● DIRECTIONS:
Search the data for "copyCode". Return each matching line.

[Data records]
━━━━━━━━━━━━━━━━
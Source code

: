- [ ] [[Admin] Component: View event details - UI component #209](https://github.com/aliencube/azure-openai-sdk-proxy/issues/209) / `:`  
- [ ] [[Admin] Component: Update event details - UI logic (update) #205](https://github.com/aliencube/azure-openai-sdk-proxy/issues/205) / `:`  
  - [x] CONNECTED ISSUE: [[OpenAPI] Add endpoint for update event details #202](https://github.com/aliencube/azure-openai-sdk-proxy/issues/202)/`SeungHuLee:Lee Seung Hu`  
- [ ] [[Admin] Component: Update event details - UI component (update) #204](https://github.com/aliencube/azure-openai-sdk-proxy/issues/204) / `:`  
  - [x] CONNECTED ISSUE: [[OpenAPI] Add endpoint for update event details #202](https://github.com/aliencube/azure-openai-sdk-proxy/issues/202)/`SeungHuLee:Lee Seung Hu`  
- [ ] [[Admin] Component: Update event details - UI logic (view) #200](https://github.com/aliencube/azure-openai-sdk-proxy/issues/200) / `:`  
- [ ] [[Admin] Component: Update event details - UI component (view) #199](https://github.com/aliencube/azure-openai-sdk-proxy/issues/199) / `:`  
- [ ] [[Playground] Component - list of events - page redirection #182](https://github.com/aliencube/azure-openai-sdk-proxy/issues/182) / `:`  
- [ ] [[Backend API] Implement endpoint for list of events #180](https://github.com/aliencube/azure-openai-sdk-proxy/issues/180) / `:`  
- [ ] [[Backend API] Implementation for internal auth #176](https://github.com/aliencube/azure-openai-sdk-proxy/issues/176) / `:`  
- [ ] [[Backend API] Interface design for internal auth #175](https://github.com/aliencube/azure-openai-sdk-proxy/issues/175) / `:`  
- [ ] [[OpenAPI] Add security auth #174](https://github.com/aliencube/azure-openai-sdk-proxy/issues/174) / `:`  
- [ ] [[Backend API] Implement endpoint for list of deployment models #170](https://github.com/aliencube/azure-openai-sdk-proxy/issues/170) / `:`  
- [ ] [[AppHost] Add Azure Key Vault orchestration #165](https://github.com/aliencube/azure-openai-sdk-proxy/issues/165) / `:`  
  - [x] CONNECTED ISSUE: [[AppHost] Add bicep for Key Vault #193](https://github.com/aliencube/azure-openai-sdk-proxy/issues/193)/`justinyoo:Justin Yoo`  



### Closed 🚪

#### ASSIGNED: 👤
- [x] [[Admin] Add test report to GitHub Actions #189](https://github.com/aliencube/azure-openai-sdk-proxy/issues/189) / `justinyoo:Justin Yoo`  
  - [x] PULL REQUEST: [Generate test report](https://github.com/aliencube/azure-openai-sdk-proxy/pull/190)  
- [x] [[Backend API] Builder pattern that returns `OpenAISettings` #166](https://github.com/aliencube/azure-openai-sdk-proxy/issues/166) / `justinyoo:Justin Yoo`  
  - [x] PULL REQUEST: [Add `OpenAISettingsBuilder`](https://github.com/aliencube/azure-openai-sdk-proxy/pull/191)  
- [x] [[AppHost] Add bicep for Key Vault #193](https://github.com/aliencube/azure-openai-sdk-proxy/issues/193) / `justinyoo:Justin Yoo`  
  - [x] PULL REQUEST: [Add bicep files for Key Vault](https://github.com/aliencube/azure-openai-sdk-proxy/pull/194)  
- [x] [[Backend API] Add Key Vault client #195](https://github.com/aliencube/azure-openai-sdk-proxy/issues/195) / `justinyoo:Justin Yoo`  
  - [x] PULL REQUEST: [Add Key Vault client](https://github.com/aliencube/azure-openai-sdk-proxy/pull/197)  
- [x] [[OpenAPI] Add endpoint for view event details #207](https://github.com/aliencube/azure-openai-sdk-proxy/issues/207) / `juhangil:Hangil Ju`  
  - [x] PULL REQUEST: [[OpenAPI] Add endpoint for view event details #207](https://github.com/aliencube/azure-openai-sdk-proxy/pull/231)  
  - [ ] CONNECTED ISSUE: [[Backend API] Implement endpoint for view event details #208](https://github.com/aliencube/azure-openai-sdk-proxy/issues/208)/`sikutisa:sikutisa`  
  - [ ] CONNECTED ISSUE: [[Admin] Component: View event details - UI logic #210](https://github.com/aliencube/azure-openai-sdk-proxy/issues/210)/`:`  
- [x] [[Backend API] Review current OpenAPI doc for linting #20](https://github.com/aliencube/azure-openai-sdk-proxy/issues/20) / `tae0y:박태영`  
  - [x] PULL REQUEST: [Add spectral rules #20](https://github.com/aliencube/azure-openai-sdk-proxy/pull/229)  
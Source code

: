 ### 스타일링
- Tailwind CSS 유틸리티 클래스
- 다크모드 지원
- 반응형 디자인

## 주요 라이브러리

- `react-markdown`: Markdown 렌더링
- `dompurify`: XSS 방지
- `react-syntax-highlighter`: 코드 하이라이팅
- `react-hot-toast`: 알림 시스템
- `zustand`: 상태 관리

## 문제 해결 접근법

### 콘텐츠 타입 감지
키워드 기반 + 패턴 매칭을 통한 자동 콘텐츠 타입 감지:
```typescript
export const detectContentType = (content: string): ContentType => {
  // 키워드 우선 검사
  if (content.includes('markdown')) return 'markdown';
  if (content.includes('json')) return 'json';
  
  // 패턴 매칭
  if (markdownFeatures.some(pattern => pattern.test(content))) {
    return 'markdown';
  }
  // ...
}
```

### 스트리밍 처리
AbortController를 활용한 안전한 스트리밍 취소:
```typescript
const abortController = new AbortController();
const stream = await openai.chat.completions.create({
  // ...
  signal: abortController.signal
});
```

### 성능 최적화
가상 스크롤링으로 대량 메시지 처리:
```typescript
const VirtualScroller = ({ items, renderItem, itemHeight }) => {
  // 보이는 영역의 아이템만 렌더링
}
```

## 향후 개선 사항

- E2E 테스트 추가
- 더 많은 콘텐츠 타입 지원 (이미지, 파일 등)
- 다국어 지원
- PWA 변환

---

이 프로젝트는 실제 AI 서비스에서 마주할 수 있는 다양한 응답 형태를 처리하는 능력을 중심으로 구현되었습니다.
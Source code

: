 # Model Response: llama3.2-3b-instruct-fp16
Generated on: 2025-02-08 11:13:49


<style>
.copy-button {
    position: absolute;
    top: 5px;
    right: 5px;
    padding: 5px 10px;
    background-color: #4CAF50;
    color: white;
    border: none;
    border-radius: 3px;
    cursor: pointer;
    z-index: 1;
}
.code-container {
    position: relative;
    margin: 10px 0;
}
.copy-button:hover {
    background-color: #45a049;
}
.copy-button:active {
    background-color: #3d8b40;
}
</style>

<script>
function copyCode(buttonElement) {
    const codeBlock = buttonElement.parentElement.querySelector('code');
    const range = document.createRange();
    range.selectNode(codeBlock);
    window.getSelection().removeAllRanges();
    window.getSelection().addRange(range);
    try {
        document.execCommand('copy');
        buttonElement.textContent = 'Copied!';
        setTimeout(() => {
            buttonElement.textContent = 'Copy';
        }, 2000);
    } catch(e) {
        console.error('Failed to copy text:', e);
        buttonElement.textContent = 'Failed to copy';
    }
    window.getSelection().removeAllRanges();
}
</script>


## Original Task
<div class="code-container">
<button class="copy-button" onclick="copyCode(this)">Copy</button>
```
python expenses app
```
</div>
━━━━━━━━━━━━━━━━
● REPLY:
function copyCode(buttonElement) {
<button class="copy-button" onclick="copyCode(this)">Copy</button>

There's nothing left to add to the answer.